I work with people, I am often categorised as their healer. Although most of my clients know I don’t take responsibility for their healing process but help them heal them selves. Due to this process of helping people heal, I have come to understand how much trauma can be caused from our childhood. And how the simplest of parenting mistakes can cause life long issues.
This week I was commenting on a parenting group as I do and I commented on a mum asking advice on which way she should discipline her 3 year old daughter as she was playing up and shouting and causing disruptions.
Loads of mums were randomly dishing out ways to discipline this 3-year-old, many of them violent and from my point of view very suspect as good parenting. I commented: “I don’t believe disciplining is parenting. Parenting would be to sit down with your daughter get to understand what she is going through from her point of view and then talking to her about it and explaining that you love her but this kind of behaviour is not acceptable and then to re-educate her on how to actually behave by being gentle and understanding.”

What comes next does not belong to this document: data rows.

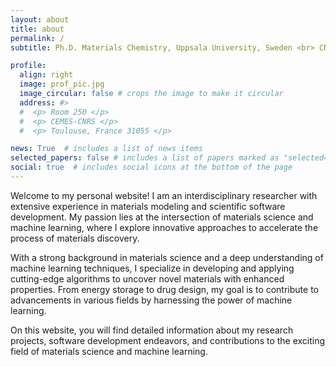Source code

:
```yaml
---
layout: about
title: about
permalink: /
subtitle: Ph.D. Materials Chemistry, Uppsala University, Sweden <br> CNRS Postdoctral Researcher @ <a href='https://www.cemes.fr/SINanO-Surfaces-Interfaces-et-Nano-Objets?'>SiNano group<a>, CEMES-CNRS, Toulouse, France  

profile:
  align: right
  image: prof_pic.jpg
  image_circular: false # crops the image to make it circular
  address: #>
  #  <p> Room 250 </p>
  #  <p> CEMES-CNRS </p>
  #  <p> Toulouse, France 31055 </p>

news: True  # includes a list of news items
selected_papers: false # includes a list of papers marked as "selected={true}"
social: true  # includes social icons at the bottom of the page
---
```


Welcome to my personal website! I am an interdisciplinary researcher with extensive experience in materials modeling and scientific software development. My passion lies at the intersection of materials science and machine learning, where I explore innovative approaches to accelerate the process of materials discovery.

With a strong background in materials science and a deep understanding of machine learning techniques, I specialize in developing and applying cutting-edge algorithms to uncover novel materials with enhanced properties. From energy storage to drug design, my goal is to contribute to advancements in various fields by harnessing the power of machine learning.

On this website, you will find detailed information about my research projects, software development endeavors, and contributions to the exciting field of materials science and machine learning.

The mum answered me directly and said “Thank you, I had not thought of talking to her about it.” When I read that; I sat still, stunned for at least a minute. She had never thought of speaking to her child???

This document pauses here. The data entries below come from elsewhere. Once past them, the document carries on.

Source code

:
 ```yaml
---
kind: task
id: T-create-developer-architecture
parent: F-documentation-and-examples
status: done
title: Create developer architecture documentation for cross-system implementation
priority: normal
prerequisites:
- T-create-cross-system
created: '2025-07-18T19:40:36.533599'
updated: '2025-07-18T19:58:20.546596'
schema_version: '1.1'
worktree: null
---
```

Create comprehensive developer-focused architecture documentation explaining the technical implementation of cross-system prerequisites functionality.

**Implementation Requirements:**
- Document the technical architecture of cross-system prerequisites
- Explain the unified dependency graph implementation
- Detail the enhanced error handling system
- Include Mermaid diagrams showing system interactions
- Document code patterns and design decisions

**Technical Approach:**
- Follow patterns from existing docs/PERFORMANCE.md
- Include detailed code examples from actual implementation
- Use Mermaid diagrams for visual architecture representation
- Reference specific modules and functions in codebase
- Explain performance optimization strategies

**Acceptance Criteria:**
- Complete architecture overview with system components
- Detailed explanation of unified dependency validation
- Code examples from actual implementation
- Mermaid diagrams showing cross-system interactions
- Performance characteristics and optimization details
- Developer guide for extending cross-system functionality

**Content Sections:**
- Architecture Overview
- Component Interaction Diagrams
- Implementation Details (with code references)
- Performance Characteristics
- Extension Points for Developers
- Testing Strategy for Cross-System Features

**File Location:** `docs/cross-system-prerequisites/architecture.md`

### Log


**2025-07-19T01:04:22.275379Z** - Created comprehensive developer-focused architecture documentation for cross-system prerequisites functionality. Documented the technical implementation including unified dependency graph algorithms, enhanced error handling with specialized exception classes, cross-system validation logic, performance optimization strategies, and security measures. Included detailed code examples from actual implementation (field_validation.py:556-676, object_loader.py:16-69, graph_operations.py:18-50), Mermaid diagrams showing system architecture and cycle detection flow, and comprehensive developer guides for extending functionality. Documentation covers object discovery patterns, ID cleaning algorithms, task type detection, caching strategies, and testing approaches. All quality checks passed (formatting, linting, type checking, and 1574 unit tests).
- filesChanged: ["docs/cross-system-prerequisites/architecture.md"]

I think we have hit the nail on the head. So many parents are so caught up in their own trauma of being a parent that they actually never speak with their children. Never look at the situation from the point of view of the child. It’s always about discipline and never about connection.
The child is either on board with the parent or wrong. The good child, bad child trap.
I constantly have to help clients realise that they where programmed to be un-heard and unseen as children. Its not their fault, but it is their responsibility to heal in themselves.